*Problem requirements*
Everything from the line containing "- Recherche (username, employé)" through the end of the entries below must be set down exactly, and nothing else.

>>>

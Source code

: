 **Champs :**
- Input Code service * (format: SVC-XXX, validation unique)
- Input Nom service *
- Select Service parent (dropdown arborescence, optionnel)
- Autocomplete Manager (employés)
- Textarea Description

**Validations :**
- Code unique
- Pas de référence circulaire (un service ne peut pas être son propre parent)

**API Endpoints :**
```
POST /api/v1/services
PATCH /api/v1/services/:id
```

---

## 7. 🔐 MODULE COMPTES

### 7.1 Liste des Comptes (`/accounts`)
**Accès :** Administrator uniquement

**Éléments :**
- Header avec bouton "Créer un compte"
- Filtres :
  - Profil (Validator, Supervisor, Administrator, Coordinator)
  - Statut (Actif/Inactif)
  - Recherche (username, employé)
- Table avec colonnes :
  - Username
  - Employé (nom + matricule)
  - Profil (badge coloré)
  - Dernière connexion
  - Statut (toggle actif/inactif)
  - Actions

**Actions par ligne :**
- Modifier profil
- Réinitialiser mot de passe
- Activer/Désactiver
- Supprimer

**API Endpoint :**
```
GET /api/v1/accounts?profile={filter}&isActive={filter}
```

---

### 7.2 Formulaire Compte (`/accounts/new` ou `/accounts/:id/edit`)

<<<

*Written response*
  - Recherche (username, employé)
- Table avec colonnes :
  - Username
  - Employé (nom + matricule)
  - Profil (badge coloré)
  - Dernière connexion
  - Statut (toggle actif/inactif)
  - Actions

**Actions par ligne :**
- Modifier profil
- Réinitialiser mot de passe
- Activer/Désactiver
- Supprimer

**API Endpoint :**
```
GET /api/v1/accounts?profile={filter}&isActive={filter}
```

---

### 7.2 Formulaire Compte (`/accounts/new` ou `/accounts/:id/edit`)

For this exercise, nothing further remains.